- What you should do -
Copy the lines below exactly, starting at the one with "- Save and Play out of memory crash" and ending at the one with "## Meet the", and leave out any picture.

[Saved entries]

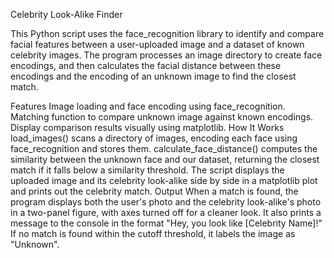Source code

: Celebrity Look-Alike Finder

This Python script uses the face_recognition library to identify and compare facial features between a user-uploaded image and a dataset of known celebrity images. The program processes an image directory to create face encodings, and then calculates the facial distance between these encodings and the encoding of an unknown image to find the closest match.

Features
Image loading and face encoding using face_recognition.
Matching function to compare unknown image against known encodings.
Display comparison results visually using matplotlib.
How It Works
load_images() scans a directory of images, encoding each face using face_recognition and stores them.
calculate_face_distance() computes the similarity between the unknown face and our dataset, returning the closest match if it falls below a similarity threshold.
The script displays the uploaded image and its celebrity look-alike side by side in a matplotlib plot and prints out the celebrity match.
Output
When a match is found, the program displays both the user's photo and the celebrity look-alike's photo in a two-panel figure, with axes turned off for a cleaner look. It also prints a message to the console in the format "Hey, you look like [Celebrity Name]!" If no match is found within the cutoff threshold, it labels the image as "Unknown".
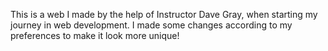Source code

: This is a web I made by the help of Instructor Dave Gray, when starting my journey in web development. 
I made some changes according to my preferences to make it look more unique!
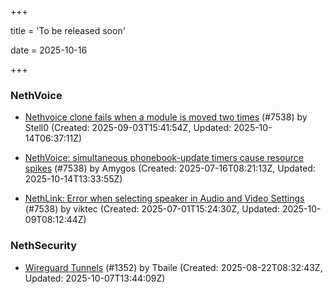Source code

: +++

title = 'To be released soon'

date = 2025-10-16

+++

### NethVoice

- [Nethvoice clone fails when a module is moved two times](https://github.com/NethServer/dev/issues/7616) (#7538) by Stell0 (Created: 2025-09-03T15:41:54Z, Updated: 2025-10-14T06:37:11Z)

- [NethVoice: simultaneous phonebook-update timers cause resource spikes](https://github.com/NethServer/dev/issues/7555) (#7538) by Amygos (Created: 2025-07-16T08:21:13Z, Updated: 2025-10-14T13:33:55Z)

- [NethLink: Error when selecting speaker in Audio and Video Settings](https://github.com/NethServer/dev/issues/7538) (#7538) by viktec (Created: 2025-07-01T15:24:30Z, Updated: 2025-10-09T08:12:44Z)

### NethSecurity

- [Wireguard Tunnels](https://github.com/NethServer/nethsecurity/issues/1352) (#1352) by Tbaile (Created: 2025-08-22T08:32:43Z, Updated: 2025-10-07T13:44:09Z)

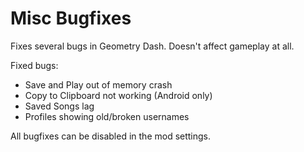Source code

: # Misc Bugfixes
Fixes several bugs in Geometry Dash. Doesn't affect gameplay at all.

Fixed bugs:
- Save and Play out of memory crash
- Copy to Clipboard not working (Android only)
- Saved Songs lag
- Profiles showing old/broken usernames

All bugfixes can be disabled in the mod settings.
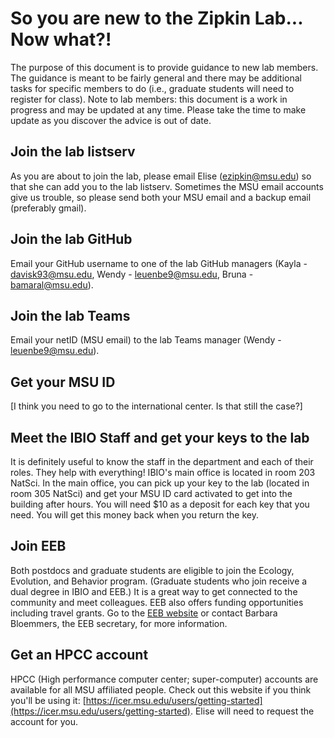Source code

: # So you are new to the Zipkin Lab... Now what?!

The purpose of this document is to provide guidance to new lab members. The guidance is meant to be fairly general and there may be additional tasks for specific members to do (i.e., graduate students will need to register for class). Note to lab members: this document is a work in progress and may be updated at any time. Please take the time to make update as you discover the advice is out of date.

## Join the lab listserv
As you are about to join the lab, please email Elise (ezipkin@msu.edu) so that she can add you to the lab listserv.  Sometimes the MSU email accounts give us trouble, so please send both your MSU email and a backup email (preferably gmail).

## Join the lab GitHub
Email your GitHub username to one of the lab GitHub managers (Kayla - davisk93@msu.edu, Wendy - leuenbe9@msu.edu, Bruna - bamaral@msu.edu). 

## Join the lab Teams
Email your netID (MSU email) to the lab Teams manager (Wendy - leuenbe9@msu.edu).

## Get your MSU ID
[I think you need to go to the international center. Is that still the case?]

## Meet the IBIO Staff and get your keys to the lab
It is definitely useful to know the staff in the department and each of their roles.  They help with everything!  IBIO's main office is located in room 203 NatSci. In the main office, you can pick up your key to the lab (located in room 305 NatSci) and get your MSU ID card activated to get into the building after hours.  You will need $10 as a deposit for each key that you need. You will get this money back when you return the key.

## Join EEB
Both postdocs and graduate students are eligible to join the Ecology, Evolution, and Behavior program. (Graduate students who join receive a dual degree in IBIO and EEB.) It is a great way to get connected to the community and meet colleagues.  EEB also offers funding opportunities including travel grants. Go to the [EEB website](https://eeb.msu.edu/) or contact Barbara Bloemmers, the EEB secretary, for more information.

## Get an HPCC account
HPCC (High performance computer center; super-computer) accounts are available for all MSU affiliated people. Check out this website if you think you'll be using it: [https://icer.msu.edu/users/getting-started](https://icer.msu.edu/users/getting-started). Elise will need to request the account for you.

- Response to the task -
- Save and Play out of memory crash
- Copy to Clipboard not working (Android only)
- Saved Songs lag
- Profiles showing old/broken usernames

All bugfixes can be disabled in the mod settings.
Source code

: # So you are new to the Zipkin Lab... Now what?!

The purpose of this document is to provide guidance to new lab members. The guidance is meant to be fairly general and there may be additional tasks for specific members to do (i.e., graduate students will need to register for class). Note to lab members: this document is a work in progress and may be updated at any time. Please take the time to make update as you discover the advice is out of date.

## Join the lab listserv
As you are about to join the lab, please email Elise (ezipkin@msu.edu) so that she can add you to the lab listserv.  Sometimes the MSU email accounts give us trouble, so please send both your MSU email and a backup email (preferably gmail).

## Join the lab GitHub
Email your GitHub username to one of the lab GitHub managers (Kayla - davisk93@msu.edu, Wendy - leuenbe9@msu.edu, Bruna - bamaral@msu.edu). 

## Join the lab Teams
Email your netID (MSU email) to the lab Teams manager (Wendy - leuenbe9@msu.edu).

## Get your MSU ID
[I think you need to go to the international center. Is that still the case?]

## Meet the IBIO Staff and get your keys to the lab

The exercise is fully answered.